● **INSTRUCTIONS TO FOLLOW**
Please count the lines of the data that contain "buttonClick" and state only the total.

● **SUPPLIED MATERIAL**

──────────

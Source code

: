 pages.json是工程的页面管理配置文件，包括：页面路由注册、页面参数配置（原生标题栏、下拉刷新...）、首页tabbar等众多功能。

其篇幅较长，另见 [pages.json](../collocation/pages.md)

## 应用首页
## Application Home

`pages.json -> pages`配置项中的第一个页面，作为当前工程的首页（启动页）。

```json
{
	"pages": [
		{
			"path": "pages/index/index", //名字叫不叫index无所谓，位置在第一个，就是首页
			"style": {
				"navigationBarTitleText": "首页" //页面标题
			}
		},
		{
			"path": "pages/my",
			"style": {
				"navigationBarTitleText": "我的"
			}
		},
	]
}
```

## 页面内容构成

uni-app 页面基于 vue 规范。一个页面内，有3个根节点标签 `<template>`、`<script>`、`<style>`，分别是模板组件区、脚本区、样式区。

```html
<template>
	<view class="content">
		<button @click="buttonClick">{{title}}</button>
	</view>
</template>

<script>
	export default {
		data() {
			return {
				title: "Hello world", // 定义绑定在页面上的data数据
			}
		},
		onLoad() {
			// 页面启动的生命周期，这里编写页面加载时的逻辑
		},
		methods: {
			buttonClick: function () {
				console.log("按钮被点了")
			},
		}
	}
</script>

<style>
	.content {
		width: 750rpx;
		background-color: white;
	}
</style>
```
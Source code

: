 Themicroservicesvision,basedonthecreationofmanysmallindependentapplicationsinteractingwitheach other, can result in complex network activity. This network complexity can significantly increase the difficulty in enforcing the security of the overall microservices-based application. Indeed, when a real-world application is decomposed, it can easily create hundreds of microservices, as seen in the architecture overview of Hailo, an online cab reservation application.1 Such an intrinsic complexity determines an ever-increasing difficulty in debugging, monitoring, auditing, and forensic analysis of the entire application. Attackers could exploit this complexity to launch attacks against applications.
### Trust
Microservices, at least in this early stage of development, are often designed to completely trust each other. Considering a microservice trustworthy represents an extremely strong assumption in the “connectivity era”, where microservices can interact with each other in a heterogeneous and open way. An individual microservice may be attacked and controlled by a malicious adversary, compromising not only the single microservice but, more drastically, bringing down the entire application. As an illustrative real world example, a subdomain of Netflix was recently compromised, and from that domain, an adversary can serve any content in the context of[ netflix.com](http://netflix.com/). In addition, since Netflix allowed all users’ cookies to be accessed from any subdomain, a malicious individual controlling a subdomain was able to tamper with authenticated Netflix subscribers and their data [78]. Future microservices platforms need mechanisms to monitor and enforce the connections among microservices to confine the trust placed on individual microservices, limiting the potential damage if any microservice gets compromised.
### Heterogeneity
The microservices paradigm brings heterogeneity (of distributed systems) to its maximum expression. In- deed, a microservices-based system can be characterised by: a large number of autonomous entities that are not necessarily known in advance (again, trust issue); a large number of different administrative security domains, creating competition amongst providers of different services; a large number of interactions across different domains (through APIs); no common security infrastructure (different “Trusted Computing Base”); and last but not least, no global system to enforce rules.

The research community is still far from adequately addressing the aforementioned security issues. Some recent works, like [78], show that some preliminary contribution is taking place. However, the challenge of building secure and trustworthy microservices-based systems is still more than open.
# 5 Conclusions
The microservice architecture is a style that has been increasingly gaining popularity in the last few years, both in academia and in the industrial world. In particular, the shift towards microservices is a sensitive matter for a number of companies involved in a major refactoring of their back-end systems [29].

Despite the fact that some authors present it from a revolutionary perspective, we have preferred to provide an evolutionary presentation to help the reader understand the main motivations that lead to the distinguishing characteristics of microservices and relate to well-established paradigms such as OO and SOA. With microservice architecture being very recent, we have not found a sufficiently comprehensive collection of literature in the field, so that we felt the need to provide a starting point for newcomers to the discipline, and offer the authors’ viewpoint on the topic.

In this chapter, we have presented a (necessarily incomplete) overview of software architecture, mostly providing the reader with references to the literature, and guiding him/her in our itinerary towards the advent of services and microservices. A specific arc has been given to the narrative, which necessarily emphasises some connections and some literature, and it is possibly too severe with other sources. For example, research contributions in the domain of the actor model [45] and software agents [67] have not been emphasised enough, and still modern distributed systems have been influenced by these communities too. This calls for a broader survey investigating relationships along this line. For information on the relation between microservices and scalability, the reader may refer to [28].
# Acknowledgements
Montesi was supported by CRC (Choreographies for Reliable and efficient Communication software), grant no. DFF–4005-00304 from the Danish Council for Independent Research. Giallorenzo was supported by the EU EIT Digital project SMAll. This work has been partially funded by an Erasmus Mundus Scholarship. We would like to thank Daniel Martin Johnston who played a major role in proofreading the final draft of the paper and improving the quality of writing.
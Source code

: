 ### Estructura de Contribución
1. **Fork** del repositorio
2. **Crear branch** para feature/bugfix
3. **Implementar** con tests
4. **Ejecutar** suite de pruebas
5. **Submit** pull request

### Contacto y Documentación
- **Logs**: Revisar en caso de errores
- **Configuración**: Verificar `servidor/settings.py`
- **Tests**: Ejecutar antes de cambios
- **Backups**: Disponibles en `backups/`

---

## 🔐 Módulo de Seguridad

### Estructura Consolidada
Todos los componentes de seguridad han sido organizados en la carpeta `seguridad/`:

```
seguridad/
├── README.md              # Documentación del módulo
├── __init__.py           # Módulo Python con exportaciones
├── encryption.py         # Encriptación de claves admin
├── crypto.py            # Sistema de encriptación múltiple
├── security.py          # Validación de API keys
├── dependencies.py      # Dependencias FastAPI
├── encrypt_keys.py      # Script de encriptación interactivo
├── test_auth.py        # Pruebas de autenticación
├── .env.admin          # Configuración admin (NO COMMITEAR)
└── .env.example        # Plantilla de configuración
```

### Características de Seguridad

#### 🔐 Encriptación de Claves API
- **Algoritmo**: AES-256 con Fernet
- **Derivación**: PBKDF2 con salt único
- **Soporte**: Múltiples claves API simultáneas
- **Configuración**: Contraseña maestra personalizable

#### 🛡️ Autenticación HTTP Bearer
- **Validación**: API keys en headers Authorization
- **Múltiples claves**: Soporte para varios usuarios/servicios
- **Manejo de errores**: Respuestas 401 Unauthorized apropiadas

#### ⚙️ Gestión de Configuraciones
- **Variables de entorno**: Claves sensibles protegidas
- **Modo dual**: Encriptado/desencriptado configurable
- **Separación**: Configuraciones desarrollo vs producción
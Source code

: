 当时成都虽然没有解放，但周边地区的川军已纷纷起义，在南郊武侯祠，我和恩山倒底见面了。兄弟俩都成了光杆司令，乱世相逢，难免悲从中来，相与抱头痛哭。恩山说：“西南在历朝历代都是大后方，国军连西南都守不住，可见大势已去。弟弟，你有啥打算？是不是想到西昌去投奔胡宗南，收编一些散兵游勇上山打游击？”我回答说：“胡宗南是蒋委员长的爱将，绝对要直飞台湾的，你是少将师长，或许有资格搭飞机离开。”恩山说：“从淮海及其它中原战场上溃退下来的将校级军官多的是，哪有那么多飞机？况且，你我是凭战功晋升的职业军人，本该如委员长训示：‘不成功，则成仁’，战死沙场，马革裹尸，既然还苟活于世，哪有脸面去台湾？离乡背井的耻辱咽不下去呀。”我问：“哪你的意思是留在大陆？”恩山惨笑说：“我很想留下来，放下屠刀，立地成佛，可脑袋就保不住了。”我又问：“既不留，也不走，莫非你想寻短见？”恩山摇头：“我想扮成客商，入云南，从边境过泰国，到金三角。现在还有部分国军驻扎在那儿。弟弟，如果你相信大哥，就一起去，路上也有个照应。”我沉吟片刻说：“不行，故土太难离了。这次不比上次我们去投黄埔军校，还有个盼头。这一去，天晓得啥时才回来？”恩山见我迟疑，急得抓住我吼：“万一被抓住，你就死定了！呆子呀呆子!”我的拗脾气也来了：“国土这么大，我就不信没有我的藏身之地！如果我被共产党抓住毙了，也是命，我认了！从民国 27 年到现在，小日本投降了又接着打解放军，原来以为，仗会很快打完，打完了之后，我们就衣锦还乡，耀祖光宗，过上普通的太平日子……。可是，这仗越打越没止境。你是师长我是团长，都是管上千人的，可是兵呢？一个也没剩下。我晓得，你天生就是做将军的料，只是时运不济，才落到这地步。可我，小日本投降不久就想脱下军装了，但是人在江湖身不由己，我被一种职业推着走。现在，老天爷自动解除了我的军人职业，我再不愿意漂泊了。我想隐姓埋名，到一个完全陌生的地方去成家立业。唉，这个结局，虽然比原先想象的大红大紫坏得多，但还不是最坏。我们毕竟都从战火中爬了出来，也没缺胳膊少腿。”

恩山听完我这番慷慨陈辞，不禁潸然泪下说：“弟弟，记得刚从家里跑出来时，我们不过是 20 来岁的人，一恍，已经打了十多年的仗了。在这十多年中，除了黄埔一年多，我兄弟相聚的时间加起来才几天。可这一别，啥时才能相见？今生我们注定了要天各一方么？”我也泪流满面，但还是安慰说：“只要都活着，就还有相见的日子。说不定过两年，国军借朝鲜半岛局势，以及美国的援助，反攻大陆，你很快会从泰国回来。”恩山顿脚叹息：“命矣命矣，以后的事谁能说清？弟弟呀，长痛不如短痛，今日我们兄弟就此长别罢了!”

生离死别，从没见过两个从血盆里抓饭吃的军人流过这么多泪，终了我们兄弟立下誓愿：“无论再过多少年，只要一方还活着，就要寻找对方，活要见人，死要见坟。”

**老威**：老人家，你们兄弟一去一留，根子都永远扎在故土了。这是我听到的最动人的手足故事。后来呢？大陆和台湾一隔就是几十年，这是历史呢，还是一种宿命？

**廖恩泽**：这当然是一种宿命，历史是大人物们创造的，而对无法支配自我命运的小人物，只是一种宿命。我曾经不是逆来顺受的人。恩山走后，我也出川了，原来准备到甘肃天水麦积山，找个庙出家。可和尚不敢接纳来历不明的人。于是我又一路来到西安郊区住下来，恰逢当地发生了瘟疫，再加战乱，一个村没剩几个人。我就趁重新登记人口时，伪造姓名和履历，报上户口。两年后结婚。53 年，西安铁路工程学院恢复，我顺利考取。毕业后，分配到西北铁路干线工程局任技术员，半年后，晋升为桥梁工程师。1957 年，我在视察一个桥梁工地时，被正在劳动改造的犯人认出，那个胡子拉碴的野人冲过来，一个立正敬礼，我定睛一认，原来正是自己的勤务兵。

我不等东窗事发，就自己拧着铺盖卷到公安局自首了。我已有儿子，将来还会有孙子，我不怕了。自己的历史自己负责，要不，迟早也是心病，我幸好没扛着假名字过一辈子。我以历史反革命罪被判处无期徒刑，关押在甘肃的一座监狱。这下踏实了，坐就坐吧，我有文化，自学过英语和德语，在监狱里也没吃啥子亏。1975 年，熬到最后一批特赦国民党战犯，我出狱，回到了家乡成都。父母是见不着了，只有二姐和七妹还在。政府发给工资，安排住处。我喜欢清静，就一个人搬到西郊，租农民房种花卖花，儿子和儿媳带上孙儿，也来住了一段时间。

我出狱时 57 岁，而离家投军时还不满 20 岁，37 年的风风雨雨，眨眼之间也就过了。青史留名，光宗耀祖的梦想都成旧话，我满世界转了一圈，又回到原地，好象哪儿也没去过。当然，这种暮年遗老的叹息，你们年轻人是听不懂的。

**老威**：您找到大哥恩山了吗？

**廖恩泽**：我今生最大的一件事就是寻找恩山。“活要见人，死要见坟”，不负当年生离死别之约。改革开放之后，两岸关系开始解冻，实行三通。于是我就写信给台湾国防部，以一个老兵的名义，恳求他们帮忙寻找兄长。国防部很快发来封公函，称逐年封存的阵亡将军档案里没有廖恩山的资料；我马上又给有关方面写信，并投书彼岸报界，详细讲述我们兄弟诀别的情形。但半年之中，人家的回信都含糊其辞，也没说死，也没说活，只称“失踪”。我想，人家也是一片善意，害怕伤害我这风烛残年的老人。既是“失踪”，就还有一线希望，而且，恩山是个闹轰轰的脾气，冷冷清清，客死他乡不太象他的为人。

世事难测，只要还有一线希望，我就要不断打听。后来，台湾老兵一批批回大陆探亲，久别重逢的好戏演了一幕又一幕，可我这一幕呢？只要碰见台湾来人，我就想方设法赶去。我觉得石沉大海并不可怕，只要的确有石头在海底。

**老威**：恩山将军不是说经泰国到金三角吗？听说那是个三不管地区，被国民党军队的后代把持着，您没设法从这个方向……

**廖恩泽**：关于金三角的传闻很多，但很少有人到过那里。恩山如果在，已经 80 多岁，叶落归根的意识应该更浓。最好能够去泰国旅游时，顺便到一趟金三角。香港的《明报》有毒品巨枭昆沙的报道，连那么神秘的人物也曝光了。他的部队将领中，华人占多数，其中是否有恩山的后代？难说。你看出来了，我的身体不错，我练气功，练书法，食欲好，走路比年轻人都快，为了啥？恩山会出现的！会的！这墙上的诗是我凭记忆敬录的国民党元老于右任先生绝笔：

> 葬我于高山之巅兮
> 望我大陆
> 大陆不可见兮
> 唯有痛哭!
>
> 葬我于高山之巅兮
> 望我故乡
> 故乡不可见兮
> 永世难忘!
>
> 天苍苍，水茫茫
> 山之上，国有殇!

──────────

● **SOLUTION TO THE EXERCISE**
2